Optional. Distance from TSS in GTF or GFF within which enhancers are screened. Default = 50000.

--ctcf

Optional. BED file containing co-ordinates for CTCF peaks to use for annotating enhancers to genes. If this argument is specified, the pipeline will annotate enhancers using CTCF windows rather than using --enhancer_window. Default = null.

--motif_matrix

Optional. By default the pipeline will screen against all motifs in the JASPAR core vertebrate non-redundant database --motif_matrix jaspar_core_vert_nonredundant_motifs. The redundant database can also be selected using --motif_matrix jaspar_core_vert_redundant_motifs.

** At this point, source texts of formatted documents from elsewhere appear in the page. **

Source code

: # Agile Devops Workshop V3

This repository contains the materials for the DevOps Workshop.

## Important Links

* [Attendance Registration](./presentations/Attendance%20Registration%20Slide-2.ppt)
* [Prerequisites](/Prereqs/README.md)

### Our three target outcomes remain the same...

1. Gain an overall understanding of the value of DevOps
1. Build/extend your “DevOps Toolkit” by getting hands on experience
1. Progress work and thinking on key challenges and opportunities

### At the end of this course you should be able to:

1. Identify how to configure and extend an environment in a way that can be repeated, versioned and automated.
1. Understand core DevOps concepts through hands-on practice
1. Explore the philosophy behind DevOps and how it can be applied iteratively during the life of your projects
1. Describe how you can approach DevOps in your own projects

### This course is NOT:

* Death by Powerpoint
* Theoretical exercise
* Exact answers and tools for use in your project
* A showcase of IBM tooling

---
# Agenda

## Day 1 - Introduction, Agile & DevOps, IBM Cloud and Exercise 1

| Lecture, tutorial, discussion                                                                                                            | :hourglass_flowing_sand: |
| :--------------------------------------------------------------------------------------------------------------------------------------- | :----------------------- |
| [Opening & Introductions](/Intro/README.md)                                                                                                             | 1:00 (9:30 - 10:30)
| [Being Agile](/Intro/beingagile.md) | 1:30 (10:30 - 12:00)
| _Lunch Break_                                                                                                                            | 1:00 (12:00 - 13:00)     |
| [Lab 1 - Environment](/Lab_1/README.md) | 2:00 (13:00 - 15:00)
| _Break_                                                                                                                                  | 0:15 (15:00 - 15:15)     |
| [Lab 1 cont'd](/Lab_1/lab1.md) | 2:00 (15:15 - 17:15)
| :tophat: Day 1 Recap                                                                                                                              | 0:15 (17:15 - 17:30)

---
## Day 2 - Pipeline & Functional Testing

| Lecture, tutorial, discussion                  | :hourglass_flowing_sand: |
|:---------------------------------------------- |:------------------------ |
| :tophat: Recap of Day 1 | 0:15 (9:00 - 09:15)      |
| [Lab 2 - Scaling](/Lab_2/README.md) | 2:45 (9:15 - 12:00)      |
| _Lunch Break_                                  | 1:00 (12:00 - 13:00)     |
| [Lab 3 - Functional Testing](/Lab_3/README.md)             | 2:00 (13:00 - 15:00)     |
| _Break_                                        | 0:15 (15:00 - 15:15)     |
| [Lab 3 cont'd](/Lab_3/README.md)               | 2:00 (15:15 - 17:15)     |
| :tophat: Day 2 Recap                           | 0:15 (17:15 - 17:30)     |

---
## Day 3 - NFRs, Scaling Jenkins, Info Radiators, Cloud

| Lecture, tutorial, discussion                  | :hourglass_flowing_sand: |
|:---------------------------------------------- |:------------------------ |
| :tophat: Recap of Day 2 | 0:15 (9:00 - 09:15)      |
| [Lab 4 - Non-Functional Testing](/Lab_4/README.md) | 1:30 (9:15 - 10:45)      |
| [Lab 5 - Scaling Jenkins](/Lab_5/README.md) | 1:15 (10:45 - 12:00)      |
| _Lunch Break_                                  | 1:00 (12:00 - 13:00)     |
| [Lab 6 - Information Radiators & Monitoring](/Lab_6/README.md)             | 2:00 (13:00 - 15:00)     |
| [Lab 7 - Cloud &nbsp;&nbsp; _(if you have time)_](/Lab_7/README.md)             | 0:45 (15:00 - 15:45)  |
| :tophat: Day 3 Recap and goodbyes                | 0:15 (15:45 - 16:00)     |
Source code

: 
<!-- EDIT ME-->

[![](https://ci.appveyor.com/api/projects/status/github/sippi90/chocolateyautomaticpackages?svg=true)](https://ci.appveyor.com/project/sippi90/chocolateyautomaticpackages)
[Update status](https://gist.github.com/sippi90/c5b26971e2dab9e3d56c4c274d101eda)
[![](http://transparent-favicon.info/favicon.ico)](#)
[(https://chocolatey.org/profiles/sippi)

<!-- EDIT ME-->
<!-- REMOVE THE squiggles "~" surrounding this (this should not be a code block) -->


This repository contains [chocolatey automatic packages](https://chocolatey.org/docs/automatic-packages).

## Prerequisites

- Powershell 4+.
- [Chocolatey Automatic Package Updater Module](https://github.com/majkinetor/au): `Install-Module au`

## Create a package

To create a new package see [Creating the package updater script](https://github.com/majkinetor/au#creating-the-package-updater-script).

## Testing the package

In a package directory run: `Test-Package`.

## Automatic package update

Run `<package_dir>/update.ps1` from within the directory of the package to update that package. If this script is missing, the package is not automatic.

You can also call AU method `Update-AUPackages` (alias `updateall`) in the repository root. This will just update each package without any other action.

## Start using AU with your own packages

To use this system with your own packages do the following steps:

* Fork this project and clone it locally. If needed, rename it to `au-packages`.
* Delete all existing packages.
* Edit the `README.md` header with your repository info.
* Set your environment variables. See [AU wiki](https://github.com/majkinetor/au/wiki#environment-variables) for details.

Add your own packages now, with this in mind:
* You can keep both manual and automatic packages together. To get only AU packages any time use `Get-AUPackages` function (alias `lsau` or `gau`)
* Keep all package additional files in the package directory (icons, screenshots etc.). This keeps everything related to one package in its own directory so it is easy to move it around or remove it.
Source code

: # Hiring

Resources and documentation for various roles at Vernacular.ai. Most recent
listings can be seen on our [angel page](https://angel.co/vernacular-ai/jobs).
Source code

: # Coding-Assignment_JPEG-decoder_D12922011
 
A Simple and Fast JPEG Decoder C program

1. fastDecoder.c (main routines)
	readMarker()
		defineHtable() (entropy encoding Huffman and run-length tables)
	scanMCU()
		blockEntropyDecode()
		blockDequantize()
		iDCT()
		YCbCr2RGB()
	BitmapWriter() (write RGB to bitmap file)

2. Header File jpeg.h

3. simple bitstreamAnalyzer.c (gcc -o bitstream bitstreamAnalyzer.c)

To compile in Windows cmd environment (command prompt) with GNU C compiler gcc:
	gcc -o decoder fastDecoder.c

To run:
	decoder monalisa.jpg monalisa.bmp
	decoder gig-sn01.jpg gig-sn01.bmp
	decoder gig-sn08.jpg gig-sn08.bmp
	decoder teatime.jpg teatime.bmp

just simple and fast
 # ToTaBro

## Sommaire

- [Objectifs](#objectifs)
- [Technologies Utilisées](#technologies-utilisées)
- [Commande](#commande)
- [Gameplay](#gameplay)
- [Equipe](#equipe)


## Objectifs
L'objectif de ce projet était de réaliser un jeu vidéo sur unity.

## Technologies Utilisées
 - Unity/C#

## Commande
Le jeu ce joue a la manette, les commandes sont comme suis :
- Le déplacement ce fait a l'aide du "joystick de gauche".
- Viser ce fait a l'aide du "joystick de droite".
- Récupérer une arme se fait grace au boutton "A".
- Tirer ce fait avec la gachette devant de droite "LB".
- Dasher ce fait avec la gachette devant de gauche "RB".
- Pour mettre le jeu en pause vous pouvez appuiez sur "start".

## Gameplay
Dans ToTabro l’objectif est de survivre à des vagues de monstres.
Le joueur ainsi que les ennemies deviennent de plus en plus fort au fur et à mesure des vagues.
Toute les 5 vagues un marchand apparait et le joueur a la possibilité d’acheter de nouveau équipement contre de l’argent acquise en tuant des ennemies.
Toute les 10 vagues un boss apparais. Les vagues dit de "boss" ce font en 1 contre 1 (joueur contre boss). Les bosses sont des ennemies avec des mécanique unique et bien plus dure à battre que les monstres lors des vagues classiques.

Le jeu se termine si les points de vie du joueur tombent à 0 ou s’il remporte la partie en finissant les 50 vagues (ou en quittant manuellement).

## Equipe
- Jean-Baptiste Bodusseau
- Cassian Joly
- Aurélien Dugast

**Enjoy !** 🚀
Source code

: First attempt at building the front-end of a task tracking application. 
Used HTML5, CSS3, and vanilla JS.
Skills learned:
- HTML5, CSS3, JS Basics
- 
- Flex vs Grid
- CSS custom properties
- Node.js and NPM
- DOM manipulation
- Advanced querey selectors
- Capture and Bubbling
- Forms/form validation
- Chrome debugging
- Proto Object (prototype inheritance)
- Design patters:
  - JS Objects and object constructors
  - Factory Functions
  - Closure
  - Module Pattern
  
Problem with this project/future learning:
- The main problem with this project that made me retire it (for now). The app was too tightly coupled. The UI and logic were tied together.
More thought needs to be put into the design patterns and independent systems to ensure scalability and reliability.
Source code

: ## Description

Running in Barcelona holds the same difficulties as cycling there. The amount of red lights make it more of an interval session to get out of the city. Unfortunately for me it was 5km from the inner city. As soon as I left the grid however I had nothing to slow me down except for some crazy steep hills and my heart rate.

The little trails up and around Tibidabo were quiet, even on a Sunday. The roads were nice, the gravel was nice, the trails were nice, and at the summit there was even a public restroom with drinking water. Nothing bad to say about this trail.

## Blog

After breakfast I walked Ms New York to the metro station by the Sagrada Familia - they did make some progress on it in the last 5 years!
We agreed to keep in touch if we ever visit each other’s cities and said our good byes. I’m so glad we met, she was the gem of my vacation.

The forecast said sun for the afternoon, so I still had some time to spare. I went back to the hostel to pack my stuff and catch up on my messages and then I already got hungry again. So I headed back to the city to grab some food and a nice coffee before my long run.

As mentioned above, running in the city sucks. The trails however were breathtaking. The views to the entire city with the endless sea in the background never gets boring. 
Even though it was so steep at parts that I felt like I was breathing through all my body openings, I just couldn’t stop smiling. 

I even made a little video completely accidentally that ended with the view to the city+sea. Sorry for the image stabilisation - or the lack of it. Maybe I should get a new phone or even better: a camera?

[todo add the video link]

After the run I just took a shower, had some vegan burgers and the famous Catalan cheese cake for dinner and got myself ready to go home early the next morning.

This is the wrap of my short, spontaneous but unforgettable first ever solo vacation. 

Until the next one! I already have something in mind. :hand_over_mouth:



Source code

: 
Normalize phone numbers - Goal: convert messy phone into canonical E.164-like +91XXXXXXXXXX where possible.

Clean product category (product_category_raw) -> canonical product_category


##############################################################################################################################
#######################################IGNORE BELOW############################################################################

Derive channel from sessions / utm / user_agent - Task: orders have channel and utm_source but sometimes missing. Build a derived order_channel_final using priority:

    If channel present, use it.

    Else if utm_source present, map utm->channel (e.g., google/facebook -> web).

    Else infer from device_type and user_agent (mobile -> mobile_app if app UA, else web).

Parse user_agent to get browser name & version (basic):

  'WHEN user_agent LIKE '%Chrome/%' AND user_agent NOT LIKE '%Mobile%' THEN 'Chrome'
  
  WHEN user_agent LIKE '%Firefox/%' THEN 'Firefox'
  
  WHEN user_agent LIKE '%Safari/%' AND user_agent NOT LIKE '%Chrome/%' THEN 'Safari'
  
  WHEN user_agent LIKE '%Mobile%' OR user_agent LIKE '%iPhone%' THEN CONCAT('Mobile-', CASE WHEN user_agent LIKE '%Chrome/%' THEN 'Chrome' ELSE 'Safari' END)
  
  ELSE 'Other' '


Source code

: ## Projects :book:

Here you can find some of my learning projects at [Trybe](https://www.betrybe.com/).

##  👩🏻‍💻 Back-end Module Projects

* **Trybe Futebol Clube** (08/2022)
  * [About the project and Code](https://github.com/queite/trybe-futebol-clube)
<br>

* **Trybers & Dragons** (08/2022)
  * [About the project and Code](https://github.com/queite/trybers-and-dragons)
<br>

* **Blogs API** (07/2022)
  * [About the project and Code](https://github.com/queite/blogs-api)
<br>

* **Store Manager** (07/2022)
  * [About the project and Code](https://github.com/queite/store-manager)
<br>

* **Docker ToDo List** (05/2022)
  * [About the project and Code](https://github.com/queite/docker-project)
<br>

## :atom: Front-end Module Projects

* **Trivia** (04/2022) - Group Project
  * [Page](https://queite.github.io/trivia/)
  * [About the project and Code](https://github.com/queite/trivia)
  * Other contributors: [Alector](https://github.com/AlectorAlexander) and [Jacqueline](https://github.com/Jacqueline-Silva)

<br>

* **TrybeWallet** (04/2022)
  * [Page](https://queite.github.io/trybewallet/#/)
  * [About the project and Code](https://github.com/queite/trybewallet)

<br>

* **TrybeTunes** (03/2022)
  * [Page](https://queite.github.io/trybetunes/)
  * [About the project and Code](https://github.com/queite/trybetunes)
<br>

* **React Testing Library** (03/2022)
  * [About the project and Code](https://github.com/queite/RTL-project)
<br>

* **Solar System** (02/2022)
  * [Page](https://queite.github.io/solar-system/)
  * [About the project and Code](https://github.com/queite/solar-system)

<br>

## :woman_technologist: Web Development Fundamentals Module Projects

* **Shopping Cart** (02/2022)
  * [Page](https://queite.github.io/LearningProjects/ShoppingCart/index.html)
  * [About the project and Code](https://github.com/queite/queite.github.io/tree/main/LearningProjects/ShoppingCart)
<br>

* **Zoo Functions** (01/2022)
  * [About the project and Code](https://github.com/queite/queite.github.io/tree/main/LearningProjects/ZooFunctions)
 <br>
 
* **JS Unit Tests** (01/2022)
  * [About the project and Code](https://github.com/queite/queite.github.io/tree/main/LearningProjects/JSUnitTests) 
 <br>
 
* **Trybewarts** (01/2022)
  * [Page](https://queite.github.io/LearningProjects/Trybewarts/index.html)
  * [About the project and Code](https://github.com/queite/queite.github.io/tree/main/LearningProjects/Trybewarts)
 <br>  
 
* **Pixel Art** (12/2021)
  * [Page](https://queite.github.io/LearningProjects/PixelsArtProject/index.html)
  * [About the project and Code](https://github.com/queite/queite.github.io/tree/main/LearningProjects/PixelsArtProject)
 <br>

Alternatively, a path to matrix file in meme format can also be provided. Example file.

--markov_background

Optional. Markov background model used to define base frequencies for motif screening. This is calculated by default from the provided --fasta input.

--fimo_pval

Optional. p-value threshold used by FIMO for motif screening. Default = 0.0001.

--gene_name_col

Optional. Entry in GTF or GFF corresponding to gene names. Default = 'gene_name'.

--gene_id_col

Optional. Entry in GTF or GFF corresponding to gene IDs. Default = 'gene_id'.

--skip_motif_analysis

Optional. Boolean parameter which determines whether to run motif analysis after annotating enhancers. Default = false.

--outdir

Optional. Directory to output results to. Default = 'results'.